Hyundai's current line-up of Euro models must be the only range of cars where there are no family resemblances from one model to the next - apart from the utter blandness. And while the i40 doesn't look nondescript it appears a mismatch of design cues from other marque's motors! From one extreme to the other.

21 June 2010

[quote Citytiger][quote Autocar]It’s too early to tell whether the Sonata, or i40 as we will get it, is going to persuade you to forgo a Mondeo, Insignia or Passat as a company car choice or private buy. And for some in this market the badge and lack of a hatch option will always be a reason not to.[/quote] OMG what will the VW Passat, Audi A4, BMW 3 series, Rover75, Peugeot 407, Citroen C5 and Honda Accord drivers do, there is no hatch option.[/quote]

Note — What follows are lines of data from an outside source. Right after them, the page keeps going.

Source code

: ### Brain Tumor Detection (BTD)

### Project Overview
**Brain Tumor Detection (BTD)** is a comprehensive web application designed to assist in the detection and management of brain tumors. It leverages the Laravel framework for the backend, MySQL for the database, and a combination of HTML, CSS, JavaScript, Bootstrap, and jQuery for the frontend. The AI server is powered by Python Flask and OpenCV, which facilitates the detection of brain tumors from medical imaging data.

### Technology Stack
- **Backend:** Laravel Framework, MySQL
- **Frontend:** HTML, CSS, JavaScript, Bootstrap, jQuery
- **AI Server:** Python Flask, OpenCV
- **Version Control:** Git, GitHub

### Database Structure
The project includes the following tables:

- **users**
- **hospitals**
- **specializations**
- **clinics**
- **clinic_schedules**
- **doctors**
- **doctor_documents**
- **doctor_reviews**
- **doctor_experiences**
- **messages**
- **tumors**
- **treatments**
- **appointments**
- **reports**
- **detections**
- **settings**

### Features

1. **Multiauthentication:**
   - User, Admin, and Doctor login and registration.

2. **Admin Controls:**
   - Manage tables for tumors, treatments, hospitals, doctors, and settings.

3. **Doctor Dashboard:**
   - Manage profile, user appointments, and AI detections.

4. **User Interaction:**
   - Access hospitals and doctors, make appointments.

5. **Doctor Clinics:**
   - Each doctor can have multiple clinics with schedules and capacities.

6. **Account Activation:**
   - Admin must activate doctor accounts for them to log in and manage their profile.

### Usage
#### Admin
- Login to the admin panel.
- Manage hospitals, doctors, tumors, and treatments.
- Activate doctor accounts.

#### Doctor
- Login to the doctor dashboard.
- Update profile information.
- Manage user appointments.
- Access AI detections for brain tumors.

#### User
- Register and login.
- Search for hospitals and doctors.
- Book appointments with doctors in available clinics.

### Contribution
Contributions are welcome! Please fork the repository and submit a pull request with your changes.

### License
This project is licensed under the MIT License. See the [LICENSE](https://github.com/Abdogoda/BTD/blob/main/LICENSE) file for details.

Nobody in their right mind has a Rover 75 - I haven't even seen one in ages. No Volkswagen or Audi driver would replace their Krautmobile with a Hyundai - and the BMW crowd would be even less likely to buy a Hyundai. Most of it's down to badge-snobbery, which is a pity - the big Hyundai Genesis seems like a genuinely capable car. Isn't the Citroen C5 a hatch? Likewise Pug 407?

Mind you, having taken a look through the pictures, I can see why no-one is going to buy this thing: it's hideous! Interior terrible, but the exterior is even worse.